I initially built up my portfolio from my real estate photography work and, from there, moved on to servicing architects and big construction companies.
And sometimes I get to photograph a safari lodge in my beloved African bush!
These days I get more and more requests to do corporate lifestyle and environmental portrait photography, where working one-on-one with people is a very exhilarating and satisfying experience.
Would you like to describe what you have inside your camera bag and what purpose each of the items serves within the context of your work?
My main camera is the Olympus OM-D E-M1 Mark II with the M.Zuiko 12-40mm F2.8 PRO Lens – I use this for 99% of my photographic work.
My backup camera is the E-M1 Mark I with the M.Zuiko 12mm F2 lens.
I also own the 45mm F1.8, 60mm F2.8 and 40-150mm F2.8 PRO lenses.
2 flash units (with off-camera receivers & transmitters), batteries, cleaning gear, and a DJI Mini 2 take up the rest of my camera bag.
When did the switch to the M43 system take place, and what were the reasons that led you to choose Olympus?
The section above is why I switched to the Olympus M43 system 10 years ago. You can fit 2 camera bodies, several lenses, 2 flash units, a laptop, an iPad AND a drone into your on-board camera bag – PERFECT for work travelling!
And I walk long distances during my architectural shoots – having a small camera body and lens, with super image quality, assists tremendously in the search for those perfect angles and shots.
As Olympus, through OM System, is in the process of starting a whole new life cycle, is there any piece of equipment you would especially like to see developed, or any area in particular?
A tilt and shift wide-angle lens would be interesting in my line of work, but limited potential sales, could understandably be an obstacle to the development.
Otherwise, an ultra-wide lens, small in built with superb optical image quality, that absolutely captures every ounce of available light in a scene, resulting in magnificently big and bright images – not a huge ask at all! And, oh yes, the camera that goes with that – image quality for me is it.
Thanks again, Franz, for this opportunity. To conclude, what advice would you like to give to the new generation, passionate about photography, and aspiring to become professionals one day?
Truly love what you do – to have excitement (rather than dread) in your heart for an upcoming shoot, time after time after time, will lead to excellence and longevity of your work, as a professional photographer.
Learn and embrace business knowledge – wonderful creative work is definitely not enough to help you survive.

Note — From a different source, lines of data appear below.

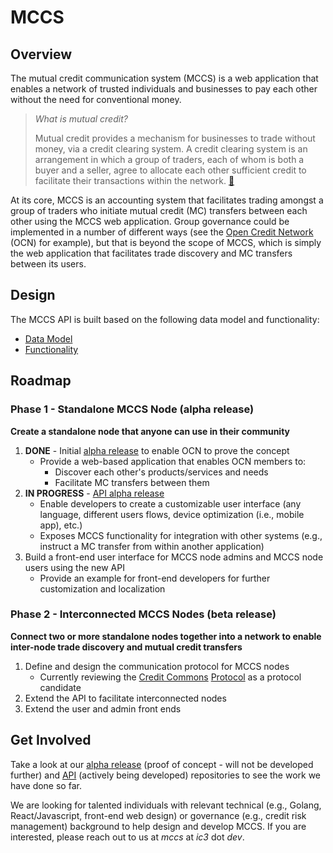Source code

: # MCCS

## Overview

The mutual credit communication system (MCCS) is a web application that enables a network of trusted individuals and businesses to pay each other without the need for conventional money. 

> _What is mutual credit?_
> 
> Mutual credit provides a mechanism for businesses to trade without money, via a credit clearing system. A credit clearing system is an arrangement in which a group of traders, each of whom is both a buyer and a seller, agree to allocate each other sufficient credit to facilitate their transactions within the network. [🔗](https://open.coop/collaborate/mutual-credit/)

At its core, MCCS is an accounting system that facilitates trading amongst a group of traders who initiate mutual credit (MC) transfers between each other using the MCCS web application. Group governance could be implemented in a number of different ways (see the [Open Credit Network](https://opencredit.network) (OCN) for example), but that is beyond the scope of MCCS, which is simply the web application that facilitates trade discovery and MC transfers between its users.

## Design

The MCCS API is built based on the following data model and functionality:

- [Data Model](alpha-data-model.md)
- [Functionality](alpha-functionality.md)

## Roadmap

### Phase 1 - Standalone MCCS Node (alpha release)

**Create a standalone node that anyone can use in their community**

1. **DONE** - Initial [alpha release](https://github.com/ic3network/mccs-alpha) to enable OCN to prove the concept
    - Provide a web-based application that enables OCN members to:
        - Discover each other's products/services and needs
        - Facilitate MC transfers between them
2. **IN PROGRESS** - [API alpha release](https://github.com/ic3network/mccs-alpha-api)
    - Enable developers to create a customizable user interface (any language, different users flows, device optimization (i.e., mobile app), etc.)
    - Exposes MCCS functionality for integration with other systems (e.g., instruct a MC transfer from within another application)
3. Build a front-end user interface for MCCS node admins and MCCS node users using the new API
    - Provide an example for front-end developers for further customization and localization

### Phase 2 - Interconnected MCCS Nodes (beta release)

**Connect two or more standalone nodes together into a network to enable inter-node trade discovery and mutual credit transfers**

1. Define and design the communication protocol for MCCS nodes
    - Currently reviewing the [Credit Commons](https://www.creditcommons.net/) [Protocol](https://gitlab.com/credit-commons-software-stack/credit-commons-microservices) as a protocol candidate
2. Extend the API to facilitate interconnected nodes
3. Extend the user and admin front ends

## Get Involved

Take a look at our [alpha release](https://github.com/ic3network/mccs-alpha) (proof of concept - will not be developed further) and [API](https://github.com/ic3network/mccs-alpha-api) (actively being developed) repositories to see the work we have done so far.

We are looking for talented individuals with relevant technical (e.g., Golang, React/Javascript, front-end web design) or governance (e.g., credit risk management) background to help design and develop MCCS. If you are interested, please reach out to us at _mccs_ at _ic3_ dot _dev_.
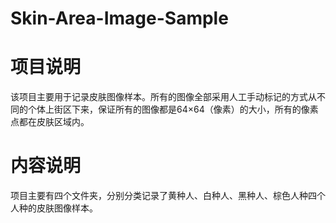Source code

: # Skin-Area-Image-Sample

# 项目说明
该项目主要用于记录皮肤图像样本。所有的图像全部采用人工手动标记的方式从不同的个体上街区下来，保证所有的图像都是64×64（像素）的大小，所有的像素点都在皮肤区域内。

# 内容说明
项目主要有四个文件夹，分别分类记录了黄种人、白种人、黑种人、棕色人种四个人种的皮肤图像样本。
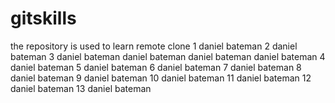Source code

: # gitskills
the repository is used to learn remote clone
1 daniel bateman
2 daniel bateman
3 daniel bateman daniel bateman daniel bateman daniel bateman
4 daniel bateman
5 daniel bateman
6 daniel bateman
7 daniel bateman
8 daniel bateman
9 daniel bateman
10 daniel bateman
11 daniel bateman
12 daniel bateman
13 daniel bateman
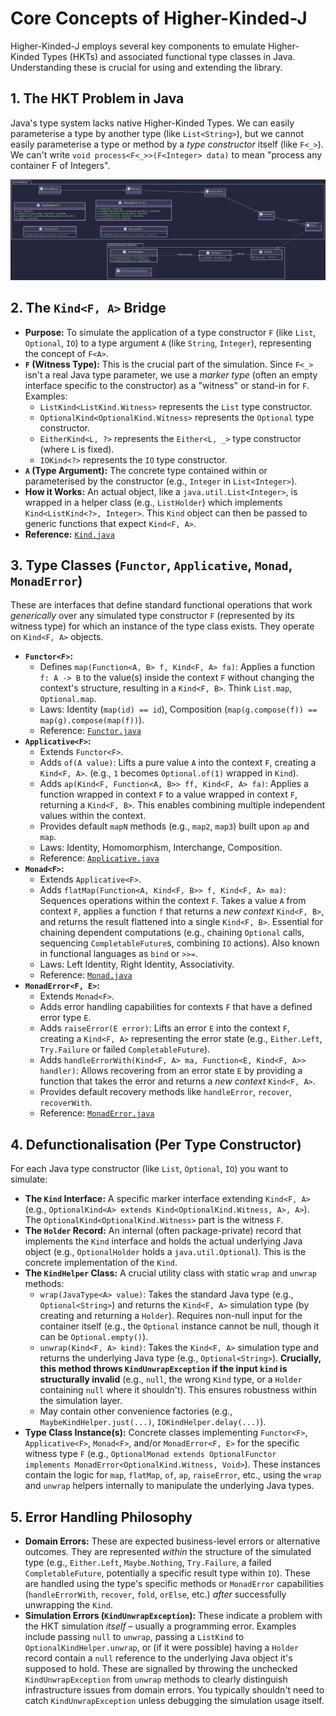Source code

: # Core Concepts of Higher-Kinded-J

Higher-Kinded-J employs several key components to emulate Higher-Kinded Types (HKTs) and associated functional type classes in Java. Understanding these is crucial for using and extending the library.

## 1. The HKT Problem in Java

Java's type system lacks native Higher-Kinded Types. We can easily parameterise a type by another type (like `List<String>`), but we cannot easily parameterise a type or method by a *type constructor* itself (like `F<_>`). We can't write `void process<F<_>>(F<Integer> data)` to mean "process any container F of Integers".

![core_interfaces.svg](./images/puml/core_interfaces.svg)



## 2. The `Kind<F, A>` Bridge

* **Purpose:** To simulate the application of a type constructor `F` (like `List`, `Optional`, `IO`) to a type argument `A` (like `String`, `Integer`), representing the concept of `F<A>`.
* **`F` (Witness Type):** This is the crucial part of the simulation. Since `F<_>` isn't a real Java type parameter, we use a *marker type* (often an empty interface specific to the constructor) as a "witness" or stand-in for `F`. Examples:
  * `ListKind<ListKind.Witness>` represents the `List` type constructor.
  * `OptionalKind<OptionalKind.Witness>` represents the `Optional` type constructor.
  * `EitherKind<L, ?>` represents the `Either<L, _>` type constructor (where `L` is fixed).
  * `IOKind<?>` represents the `IO` type constructor.
* **`A` (Type Argument):** The concrete type contained within or parameterised by the constructor (e.g., `Integer` in `List<Integer>`).
* **How it Works:** An actual object, like a `java.util.List<Integer>`, is wrapped in a helper class (e.g., `ListHolder`) which implements `Kind<ListKind<?>, Integer>`. This `Kind` object can then be passed to generic functions that expect `Kind<F, A>`.
* **Reference:** [`Kind.java`](https://github.com/higher-kinded-j/higher-kinded-j/tree/main/src/main/java/org/higherkindedj/hkt/Kind.java)

## 3. Type Classes (`Functor`, `Applicative`, `Monad`, `MonadError`)

These are interfaces that define standard functional operations that work *generically* over any simulated type constructor `F` (represented by its witness type) for which an instance of the type class exists. They operate on `Kind<F, A>` objects.

* **`Functor<F>`:**
  * Defines `map(Function<A, B> f, Kind<F, A> fa)`: Applies a function `f: A -> B` to the value(s) inside the context `F` without changing the context's structure, resulting in a `Kind<F, B>`. Think `List.map`, `Optional.map`.
  * Laws: Identity (`map(id) == id`), Composition (`map(g.compose(f)) == map(g).compose(map(f))`).
  * Reference: [`Functor.java`](https://github.com/higher-kinded-j/higher-kinded-j/tree/main/src/main/java/org/higherkindedj/hkt/Functor.java)
* **`Applicative<F>`:**
  * Extends `Functor<F>`.
  * Adds `of(A value)`: Lifts a pure value `A` into the context `F`, creating a `Kind<F, A>`. (e.g., `1` becomes `Optional.of(1)` wrapped in `Kind`).
  * Adds `ap(Kind<F, Function<A, B>> ff, Kind<F, A> fa)`: Applies a function wrapped in context `F` to a value wrapped in context `F`, returning a `Kind<F, B>`. This enables combining multiple independent values within the context.
  * Provides default `mapN` methods (e.g., `map2`, `map3`) built upon `ap` and `map`.
  * Laws: Identity, Homomorphism, Interchange, Composition.
  * Reference: [`Applicative.java`](https://github.com/higher-kinded-j/higher-kinded-j/tree/main/src/main/java/org/higherkindedj/hkt/Applicative.java)
* **`Monad<F>`:**
  * Extends `Applicative<F>`.
  * Adds `flatMap(Function<A, Kind<F, B>> f, Kind<F, A> ma)`: Sequences operations within the context `F`. Takes a value `A` from context `F`, applies a function `f` that returns a *new context* `Kind<F, B>`, and returns the result flattened into a single `Kind<F, B>`. Essential for chaining dependent computations (e.g., chaining `Optional` calls, sequencing `CompletableFuture`s, combining `IO` actions). Also known in functional languages as `bind` or `>>=`.
  * Laws: Left Identity, Right Identity, Associativity.
  * Reference: [`Monad.java`](https://github.com/higher-kinded-j/higher-kinded-j/tree/main/src/main/java/org/higherkindedj/hkt/Monad.java)
* **`MonadError<F, E>`:**
  * Extends `Monad<F>`.
  * Adds error handling capabilities for contexts `F` that have a defined error type `E`.
  * Adds `raiseError(E error)`: Lifts an error `E` into the context `F`, creating a `Kind<F, A>` representing the error state (e.g., `Either.Left`, `Try.Failure` or failed `CompletableFuture`).
  * Adds `handleErrorWith(Kind<F, A> ma, Function<E, Kind<F, A>> handler)`: Allows recovering from an error state `E` by providing a function that takes the error and returns a *new context* `Kind<F, A>`.
  * Provides default recovery methods like `handleError`, `recover`, `recoverWith`.
  * Reference: [`MonadError.java`](https://github.com/higher-kinded-j/higher-kinded-j/tree/main/src/main/java/org/higherkindedj/hkt/MonadError.java)

## 4. Defunctionalisation (Per Type Constructor)

For each Java type constructor (like `List`, `Optional`, `IO`) you want to simulate:

* **The `Kind` Interface:** A specific marker interface extending `Kind<F, A>` (e.g., `OptionalKind<A> extends Kind<OptionalKind.Witness, A>, A>`). The `OptionalKind<OptionalKind.Witness>` part is the witness `F`.
* **The `Holder` Record:** An internal (often package-private) record that implements the `Kind` interface and holds the actual underlying Java object (e.g., `OptionalHolder` holds a `java.util.Optional`). This is the concrete implementation of the `Kind`.
* **The `KindHelper` Class:** A crucial utility class with static `wrap` and `unwrap` methods:
  * `wrap(JavaType<A> value)`: Takes the standard Java type (e.g., `Optional<String>`) and returns the `Kind<F, A>` simulation type (by creating and returning a `Holder`). Requires non-null input for the container itself (e.g., the `Optional` instance cannot be null, though it can be `Optional.empty()`).
  * `unwrap(Kind<F, A> kind)`: Takes the `Kind<F, A>` simulation type and returns the underlying Java type (e.g., `Optional<String>`). **Crucially, this method throws `KindUnwrapException` if the input `kind` is structurally invalid** (e.g., `null`, the wrong `Kind` type, or a `Holder` containing `null` where it shouldn't). This ensures robustness within the simulation layer.
  * May contain other convenience factories (e.g., `MaybeKindHelper.just(...)`, `IOKindHelper.delay(...)`).
* **Type Class Instance(s):** Concrete classes implementing `Functor<F>`, `Applicative<F>`, `Monad<F>`, and/or `MonadError<F, E>` for the specific witness type `F` (e.g., `OptionalMonad extends OptionalFunctor
    implements MonadError<OptionalKind.Witness, Void>`). These instances contain the logic for `map`, `flatMap`, `of`, `ap`, `raiseError`, etc., using the `wrap` and `unwrap` helpers internally to manipulate the underlying Java types.

## 5. Error Handling Philosophy

* **Domain Errors:** These are expected business-level errors or alternative outcomes. They are represented *within* the structure of the simulated type (e.g., `Either.Left`, `Maybe.Nothing`, `Try.Failure`, a failed `CompletableFuture`, potentially a specific result type within `IO`). These are handled using the type's specific methods or `MonadError` capabilities (`handleErrorWith`, `recover`, `fold`, `orElse`, etc.) *after* successfully unwrapping the `Kind`.
* **Simulation Errors (`KindUnwrapException`):** These indicate a problem with the HKT simulation *itself* – usually a programming error. Examples include passing `null` to `unwrap`, passing a `ListKind` to `OptionalKindHelper.unwrap`, or (if it were possible) having a `Holder` record contain a `null` reference to the underlying Java object it's supposed to hold. These are signalled by throwing the unchecked `KindUnwrapException` from `unwrap` methods to clearly distinguish infrastructure issues from domain errors. You typically shouldn't need to catch `KindUnwrapException` unless debugging the simulation usage itself.
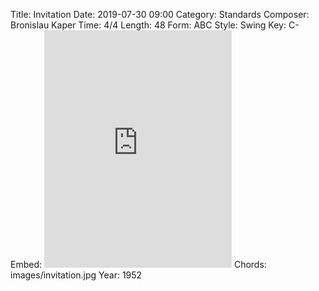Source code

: Title: Invitation
Date: 2019-07-30 09:00
Category: Standards
Composer: Bronislau Kaper
Time: 4/4
Length: 48
Form: ABC
Style: Swing
Key: C-
Embed: <iframe src="https://open.spotify.com/embed/user/thatdavidmiller/playlist/3rUafuSzWL2qSazygtb2KO" width="300" height="380" frameborder="0" allowtransparency="true" allow="encrypted-media"></iframe>
Chords: images/invitation.jpg
Year: 1952
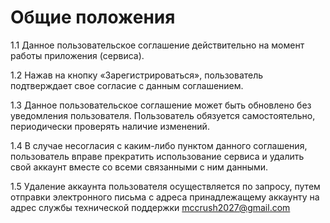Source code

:# Общие положения

1.1 Данное пользовательское соглашение действительно на момент работы приложения (сервиса).

1.2 Нажав на кнопку «Зарегистрироваться», пользователь подтверждает свое согласие с данным соглашением.

1.3 Данное пользовательское соглашение может быть обновлено без уведомления пользователя. Пользователь обязуется самостоятельно, периодически проверять наличие изменений.

1.4 В случае несогласия с каким-либо пунктом данного соглашения, пользователь вправе прекратить использование сервиса и удалить свой аккаунт вместе со всеми связанными с ним данными.

1.5 Удаление аккаунта пользователя осуществляется по запросу, путем отправки электронного письма с адреса принадлежащему аккаунту на адрес службы технической поддержки mccrush2027@gmail.com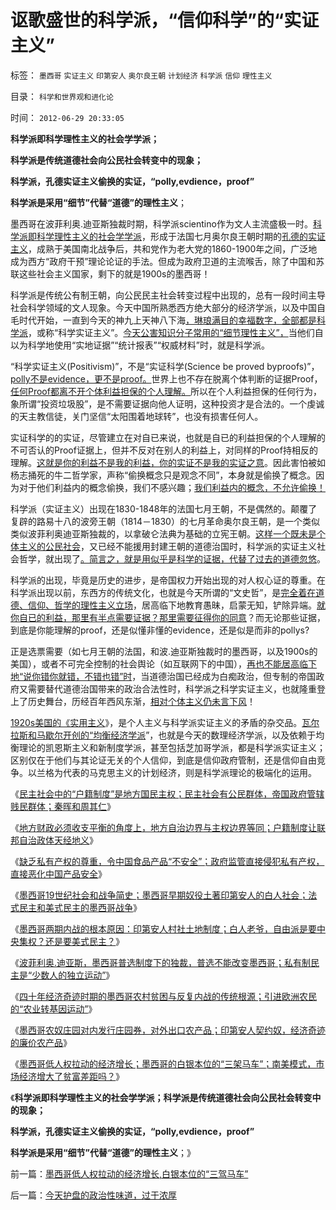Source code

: # 讴歌盛世的科学派，“信仰科学”的“实证主义”

标签： `墨西哥` `实证主义` `印第安人` `奥尔良王朝` `计划经济` `科学派` `信仰` `理性主义` 

目录： `科学和世界观和进化论`

时间： `2012-06-29 20:33:05`

**科学派即科学理性主义的社会学学派；**

**科学派是传统道德社会向公民社会转变中的现象；**

**科学派，孔德实证主义偷换的实证，“polly,evdience，proof”**

**科学派是采用“细节”代替“道德”的理性主义**；

墨西哥在波菲利奥.迪亚斯独裁时期，科学派scientino作为文人主流盛极一时。[科学派即科学理性主义的社会学学派](../../../2009/11/27/科学不是哲学，不缺哲学理论的中国缺什么？.md)，形成于法国七月奥尔良王朝时期的[孔德的实证主义](../../../2010/6/22/你的实证不是我的实证;实证主义也是理性主义.md)，成熟于美国南北战争后，共和党作为老大党的1860-1900年之间，广泛地成为西方“政府干预”理论论证的手法。但成为政府卫道的主流喉舌，除了中国和苏联这些社会主义国家，剩下的就是1900s的墨西哥！

科学派是传统公有制王朝，向公民民主社会转变过程中出现的，总有一段时间主导社会科学领域的文人现象。今天中国所熟悉西方绝大部分的经济学派，以及中国自毛时代开始，一直到今天的神九上天神八下海[，琳琅满目的幸福数字，全部都是科学派](../../../2011/12/30/公有制数字追求面子，民主数字臭扁领导.md)，或称“科学实证主义”。[今天公害知识分子常用的“细节理性主义”，](../../../2012/5/7/乌托邦的诸神与天堂.md)当他们自以为科学地使用“实地证据”“统计报表”“权威材料”时，就是科学派。

“科学实证主义(Positivism)”，不是“实证科学(Science be proved byproofs)”，[polly不是evidence，更不是proof。](../../../2009/5/26/实证采样量和实证关系，“真相”和证据.md)世界上也不存在脱离个体判断的证据Proof，[任何Proof都离不开个体利益担保的个人理解。](../../../2010/6/22/最大的敌人是自已；科学实证标准的的回归测试.md)所以在个人利益担保的任何行为，象所谓“投资垃圾股”，是不需要证据向他人证明，这种投资才是合法的。一个虔诚的天主教信徒，关门坚信“太阳围着地球转”，也没有损害任何人。

实证科学的的实证，尽管建立在对自已来说，也就是自已的利益担保的个人理解的不可否认的Proof证据上，但并不反对在别人的利益上，对同样的Proof持相反的理解。[这就是你的利益不是我的利益，你的实证不是我的实证之意](../../../2011/2/23/哲学制造沟通障碍，哲学制造冲突.md)。因此害怕被如杨志捅死的牛二哲学家，声称“偷换概念只是观念不同”，本身就是偷换了概念。因为对于他们利益内的概念偷换，我们不感兴趣；[我们利益内的概念，不允许偷换！](../../../2012/6/19/不革“偷换概念”的命，任何革命都将毫无意义.md)

科学派（实证主义）出现在1830-1848年的法国七月王朝，不是偶然的。颠覆了复辟的路易十八的波旁王朝（1814－1830）的七月革命奥尔良王朝，是一个类似类似波菲利奥迪亚斯独裁的，以拿破仑法典为基础的立宪王朝。[这样一个既未是个体主义的公民社会](../../../2012/6/16/民主社会最根本的内核不是选举.md)，又已经不能援用封建王朝的道德治国时，科学派的实证主义社会哲学，就出现了[。简言之，就是用似乎是科学的证据，代替了过去的道德忽悠](../../../2012/2/2/为统计局拒绝基尼系数叫好；权威数字越少越好！.md)。

科学派的出现，毕竟是历史的进步，是帝国权力开始出现的对人权心证的尊重。在科学派出现以前，东西方的传统文化，也就是今天所谓的“文史哲”，是[完全着在道德、信仰、哲学的理性主义立场](../../../2012/4/8/“道德治国”预定的和最终的替罪羊.md)，居高临下地教育愚昧，启蒙无知，铲除异端。[就你自已的利益，那里有半点需要证据？那里需要征得你的同意](../../../2011/4/25/“我的观点我作主”和理性主义的权威.md)？而无论那些证据，到底是你能理解的proof，还是似懂非懂的evidence，还是似是而非的pollys?

正是选票需要（如七月王朝的法国，和波.迪亚斯独裁时的墨西哥，以及1900s的美国），或者不可完全控制的社会舆论（如互联网下的中国），[再也不能居高临下地“说你错你就错，不错也错”时](../../../2011/1/22/科学是真理的天敌,实证无所谓真理.md)，当道德治国已经成为白痴政治，但专制的帝国政府又需要替代道德治国带来的政治合法性时，科学派之科学实证主义，也就隆重登上了历史舞台，历经百年西风东渐，[相对个体主义仍未言下风](../../../2010/7/29/捍卫自已权益就不能害怕得罪人.md)！

[1920s美国的《实用主义](../../../2009/7/28/美国资产阶级实用主义反动哲学.md)》，是个人主义与科学派实证主义的矛盾的杂交品。[瓦尔拉斯和马歇尔开创的“均衡经济学派](../../../2011/2/12/瓦尔拉斯和门格尔的边际概念完全相反.md)”，也就是今天的数理经济学派，以及依赖于均衡理论的凯恩斯主义和新制度学派，甚至包括芝加哥学派，都是科学派实证主义；区别仅在于他们与其论证无关的个人信仰，到底是信仰政府管制，还是信仰自由竞争。以兰格为代表的马克思主义的计划经济，则是科学派理论的极端化的运用。

《[民主社会中的“户籍制度”是地方国民主权；民主社会有公民群体，帝国政府管辖贱民群体；秦晖和周其仁](../../../2012/6/27/民主社会中的“户籍制度”是地方国民主权.md)》

《[地方财政必须收支平衡的角度上，地方自治边界与主权边界等同；户籍制度让联邦自治政体天经地义](../../../2012/6/27/户籍制度让联邦自治政体天经地义.md)》

《[缺乏私有产权的尊重，令中国食品产品“不安全”；政府监管直接侵犯私有产权，直接恶化中国产品安全](../../../2012/6/27/公害知识分子让中国的食品不安全.md)》

《[墨西哥19世纪社会和战争简史；墨西哥早期奴役土著印第安人的白人社会；法式民主和美式民主的墨西哥战争](../../../2012/6/27/法式民主和美式民主的墨西哥战争.md)》

《[墨西哥两期内战的根本原因：印第安人村社土地制度；白人老爷，自由派是要中央集权？还是要美式民主？](../../../2012/6/28/墨西哥两期内战的原因，印第安人公社，白人老爷，自由派.md)》

《[波菲利奥.迪亚斯，墨西哥普选制度下的独裁，普选不能改变墨西哥；私有制民主是“少数人的独立运动”](../../../2012/6/28/墨西哥民主普选下的长期独裁和内战.md)》

《[四十年经济奇迹时期的墨西哥农村贫困与反复内战的传统根源；引进欧洲农民的“农业转基因运动”](../../../2012/6/28/墨西哥四十年“保八”的奇迹的农村和“转基因”.md)》

《[墨西哥农奴庄园对内发行庄园券，对外出口农产品；印第安人契约奴，经济奇迹的廉价农产品](../../../2012/6/29/墨西哥经济奇迹中的奴隶种植园.md)》

《[墨西哥低人权拉动的经济增长；墨西哥的白银本位的“三架马车”；南美模式，市场经济增大了贫富差距吗？](../../../2012/6/29/墨西哥低人权拉动的经济增长,白银本位的“三驾马车”.md)》

《**科学派即科学理性主义的社会学学派；科学派是传统道德社会向公民社会转变中的现象；**

**科学派，孔德实证主义偷换的实证，“polly,evdience，proof”**

**科学派是采用“细节”代替“道德”的理性主义**；》



前一篇：[墨西哥低人权拉动的经济增长,白银本位的“三驾马车”](../../../2012/6/29/墨西哥低人权拉动的经济增长,白银本位的“三驾马车”.md)

后一篇：[今天护盘的政治性味道，过于浓厚](../../../2012/6/29/今天护盘的政治性味道，过于浓厚.md)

A big lesson is: the money is not in the bank, if it is not in the bank. Don’t start spending based on possible future projects.
The latest and greatest in gear is definitely not necessary – I still use the E-M1 Mark II and used the Mark I until recently.
Learn (and continually learn) new photo techniques and to excel at editing – it can make a huge difference in strikingly portraying your work.
Research and approach your potential clients (initially they won’t find you) with carefully curated e-mail communication – not a mass e-mail blast.
Don’t quote too low on projects, but make it easy for your potential clients to communicate with you, regarding what pricing they can afford and are willing to spend. Add the following in your e-mail: “Please let me know if the quote falls within the intended budget for the shoot…”
And, of course, enjoy what you do – it will show.
“I was born in Pretoria, South Africa, more than 50 years ago & I’m still here! Absolutely love the wildlife and nature of South Africa, especially the Kruger National Park – the moment you traverse the soil there, its true peace latches on to your soul. On the complete other side of the spectrum, I’m also a big techno junkie. I was 10 years old when Star Wars debuted in the cinemas, I had an Atari Pong television game console, and I’m still a big PC game fan.”